Pierre Guyard demeurait cloué au sol, la bouche ouverte, le corps penché, les bras ballants.
– C’est pourtant bien ma jument, ma vieille jument, fit-il.
– Hé ! morguienne oui, ça l’est, approuva l’un des voisins, mais elle va d’un train d’enfer. On la dirait montée par le Diable.
– Qui sait ? murmura Pierre Guyard, rêveur... Après tout, qu’importe, il l’a payée bon prix. Me voilà bien débarrassé. Et s’il ne revient pas...
D’un geste amoureux, il caressa la précieuse cassette.
Le lendemain, notre homme n’eut rien de plus pressé que d’aller contempler ses louis tout neufs et surtout la belle chaîne dont il avait rêvé une partie de la nuit.
« S’il pouvait ne pas revenir ! » Et à cette seule pensée, il souriait d’aise.
Il ouvrit la boîte pour contempler une fois de plus son trésor.
Mais à peine eut-il soulevé le couvercle qu’une fumée âcre s’échappa. Au fond de la cassette, plus rien, mais il en sortit une forme rouge avec des yeux de braise qui se mouvait dans la flamme et regardait l’avare.
Pierre Guyard en eut une telle épouvante qu’il poussa un grand cri, tomba à la renverse et rendit l’âme.
Sa femme et sa fille accoururent aussitôt.
Elles trouvèrent la cassette ouverte et, au fond, ce billet, sur une substance inconnue, en lettres rouges, encore brillantes :
« Pierre Guyard a voulu voler le Diable. C’est le Diable qui l’a volé. L’âme de l’avare, de l’homme sans pitié pour le pauvre, est attendue en enfer où elle a sa place marquée pour l’éternité.
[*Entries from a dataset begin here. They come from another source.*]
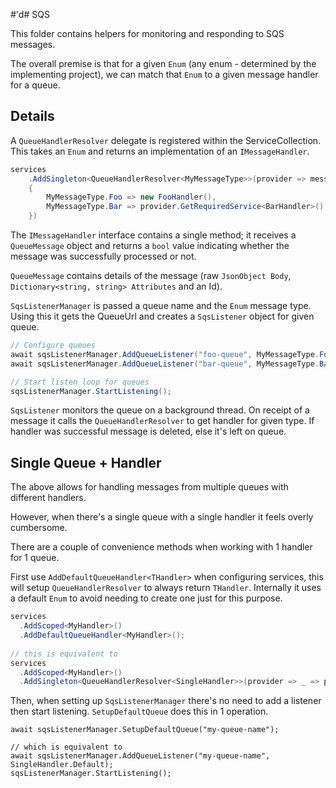 #'d# SQS

This folder contains helpers for monitoring and responding to SQS messages.

The overall premise is that for a given `Enum` (any enum - determined by the implementing project), we can match that `Enum` to a given message handler for a queue.

## Details

A `QueueHandlerResolver` delegate is registered within the ServiceCollection. This takes an `Enum` and returns an implementation of an `IMessageHandler`.

```cs
services
    .AddSingleton<QueueHandlerResolver<MyMessageType>>(provider => messageType => messageType switch
    {
        MyMessageType.Foo => new FooHandler(),
        MyMessageType.Bar => provider.GetRequiredService<BarHandler>(),
    })
```

The `IMessageHandler` interface contains a single method; it receives a `QueueMessage` object and returns a `bool` value indicating whether the message was successfully processed or not.

`QueueMessage` contains details of the message (raw `JsonObject Body`, `Dictionary<string, string> Attributes` and an Id).

`SqsListenerManager` is passed a queue name and the `Enum` message type. Using this it gets the QueueUrl and creates a `SqsListener` object for given queue.

```cs
// Configure queues
await sqsListenerManager.AddQueueListener("foo-queue", MyMessageType.Foo);
await sqsListenerManager.AddQueueListener("bar-queue", MyMessageType.Bar);

// Start listen loop for queues
sqsListenerManager.StartListening();
```

`SqsListener` monitors the queue on a background thread. On receipt of a message it calls the `QueueHandlerResolver` to get handler for given type. If handler was successful message is deleted, else it's left on queue.

## Single Queue + Handler

The above allows for handling messages from multiple queues with different handlers.

However, when there's a single queue with a single handler it feels overly cumbersome.

There are a couple of convenience methods when working with 1 handler for 1 queue.

First use `AddDefaultQueueHandler<THandler>` when configuring services, this will setup `QueueHandlerResolver` to always return `THandler`.
Internally it uses a default `Enum` to avoid needing to create one just for this purpose.

```cs
services
  .AddScoped<MyHandler>()
  .AddDefaultQueueHandler<MyHandler>();
  
// this is equivalent to
services
  .AddScoped<MyHandler>()
  .AddSingleton<QueueHandlerResolver<SingleHandler>>(provider => _ => provider.GetRequiredService<MyHandler>());
```

Then, when setting up `SqsListenerManager` there's no need to add a listener then start listening. `SetupDefaultQueue` does this in 1 operation.

```
await sqsListenerManager.SetupDefaultQueue("my-queue-name");

// which is equivalent to
await sqsListenerManager.AddQueueListener("my-queue-name", SingleHandler.Default);
sqsListenerManager.StartListening();
```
Elle y descendra au moment où Pierre Guyard ouvrira la cassette pour y admirer et désirer injustement le bijou de Satan. »
Pierre Guyard fut enterré dans un coin de son champ, le curé de Château-Richer ayant refusé au réprouvé la sépulture chrétienne.
Quant à sa femme et à sa fille, elles crurent devoir se dispenser de porter le deuil d’un damné qui, du reste, de son vivant, leur avait fait la vie bien dure.
La jeune fille se maria bientôt à un jeune cultivateur de Beaupré. Mais il répugnait à l’époux d’habiter la maison où était mort un réprouvé ; il la donna au curé de Château-Richer pour être employée aux bonnes œuvres.
Or, comme cette année-là fut fondée la nouvelle paroisse de l’Ange-Gardien, la maison du damné devint le presbytère. Et jamais, au grand jamais, le Diable n’y fit voir le bout de ses griffes, ce à quoi il n’eût certainement pas manqué, si la descendance de l’avare ne l’eût consacrée à un usage pieux.
Eugène ACHARD,
Ce que raconte le vent du soir, 1942.